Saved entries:
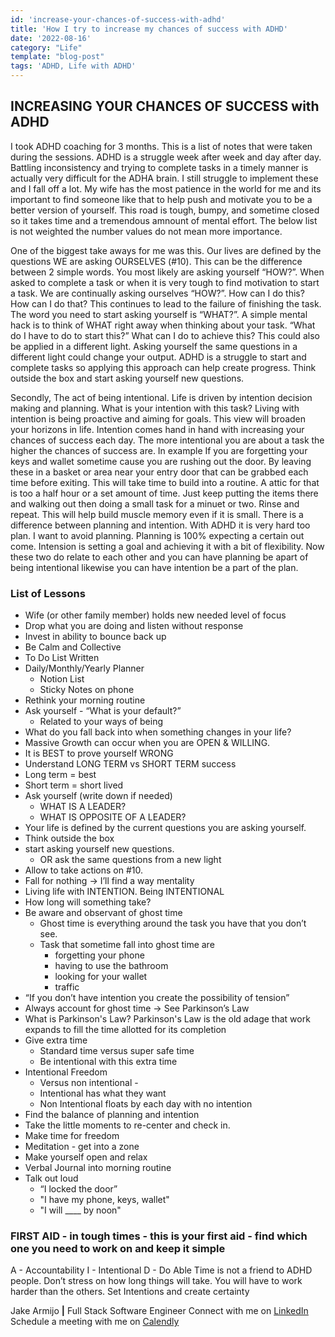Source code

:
 ```yaml
---
id: 'increase-your-chances-of-success-with-adhd'
title: 'How I try to increase my chances of success with ADHD'
date: '2022-08-16'
category: "Life"
template: "blog-post"
tags: 'ADHD, Life with ADHD'
---
```


## INCREASING YOUR CHANCES OF SUCCESS with ADHD

I took ADHD coaching for 3 months. This is a list of notes that were taken during the sessions. ADHD is a struggle week after week and day after day. Battling inconsistency and trying to complete tasks in a timely manner is actually very difficult for the ADHA brain. I still struggle to implement these and I fall off a lot. My wife has the most patience in the world for me and its important to find someone like that to help push and motivate you to be a better version of yourself. This road is tough, bumpy, and sometime closed so it takes time and a tremendous amnount of mental effort. The below list is not weighted the number values do not mean more importance.

One of the biggest take aways for me was this. Our lives are defined by the questions WE are asking OURSELVES (#10). This can be the difference between 2 simple words. You most likely are asking yourself “HOW?”. When asked to complete a task or when it is very tough to find motivation to start a task. We are continually asking ourselves “HOW?”. How can I do this? How can I do that? This continues to lead to the failure of finishing the task. The word you need to start asking yourself is “WHAT?”. A simple mental hack is to think of WHAT right away when thinking about your task. “What do I have to do to start this?” What can I do to achieve this? This could also be applied in a different light. Asking yourself the same questions in a different light could change your output. ADHD is a struggle to start and complete tasks so applying this approach can help create progress. Think outside the box and start asking yourself new questions.

Secondly, The act of being intentional. Life is driven by intention decision making and planning. What is your intention with this task? Living with intention is being proactive and aiming for goals. This view will broaden your horizons in life. Intention comes hand in hand with increasing your chances of success each day. The more intentional you are about a task the higher the chances of success are. In example If you are forgetting your keys and wallet sometime cause you are rushing out the door. By leaving these in a basket or area near your entry door that can be grabbed each time before exiting. This will take time to build into a routine. A attic for that is too a half hour or a set amount of time. Just keep putting the items there and walking out then doing a small task for a minuet or two. Rinse and repeat. This will help build muscle memory even if it is small. There is a difference between planning and intention. With ADHD it is very hard too plan. I want to avoid planning. Planning is 100% expecting a certain out come. Intension is setting a goal and achieving it with a bit of flexibility. Now these two do relate to each other and you can have planning be apart of being intentional likewise you can have intention be a part of the plan.

### List of Lessons
- Wife (or other family member) holds new needed level of focus
- Drop what you are doing and listen without response
- Invest in ability to bounce back up
- Be Calm and Collective
- To Do List Written
- Daily/Monthly/Yearly Planner
  - Notion List
  - Sticky Notes on phone
- Rethink your morning routine
- Ask yourself - “What is your default?” 
  - Related to your ways of being
- What do you fall back into when something changes in your life?
- Massive Growth can occur when you are OPEN & WILLING. 
- It is BEST to prove yourself WRONG
- Understand LONG TERM vs SHORT TERM success
- Long term = best 
- Short term = short lived
- Ask yourself (write down if needed)
  - WHAT IS A LEADER?
  - WHAT IS OPPOSITE OF A LEADER?
- Your life is defined by the current questions you are asking yourself.
- Think outside the box
- start asking yourself new questions.
  - OR ask the same questions from a new light
- Allow to take actions on #10.
- Fall for nothing -> I’ll find a way mentality
- Living life with INTENTION. Being INTENTIONAL
- How long will something take?
- Be aware and observant of ghost time
  - Ghost time is everything around the task you have that you don’t see.
  - Task that sometime fall into ghost time are 
    - forgetting your phone
    - having to use the bathroom
    - looking for your wallet
    - traffic
- “If you don’t have intention you create the possibility of tension”
- Always account for ghost time -> See Parkinson’s Law
- What is Parkinson's Law? Parkinson's Law is the old adage that work expands to fill the time allotted for its completion
- Give extra time
  - Standard time versus super safe time
  - Be intentional with this extra time
- Intentional Freedom
  - Versus non intentional  - 
  - Intentional has what they want
  - Non Intentional floats by each day with no intention
- Find the balance of planning and intention
- Take the little moments to re-center and check in.
- Make time for freedom
- Meditation - get into a zone
- Make yourself open and relax
- Verbal Journal into morning routine
- Talk out loud
  - “I locked the door”
  - "I have my phone, keys, wallet"
  - "I will ____ by noon"

### FIRST AID - in tough times - this is your first aid - find which one you need to work on and keep it simple
A - Accountability
I - Intentional
D - Do Able
Time is not a friend to ADHD people. Don’t stress on how long things will take. You will have to work harder than the others.
Set Intentions and create certainty


Jake Armijo <strong>|</strong> Full Stack Software Engineer
Connect with me on [LinkedIn](https://www.linkedin.com/in/jake-armijo/)
Schedule a meeting with me on [Calendly](https://calendly.com/armijojake/meeting)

◆ **Try it**
For this exercise, find all lines in the records containing the word "something" and copy them.

◆ **Exercise output**
- What do you fall back into when something changes in your life?
- How long will something take?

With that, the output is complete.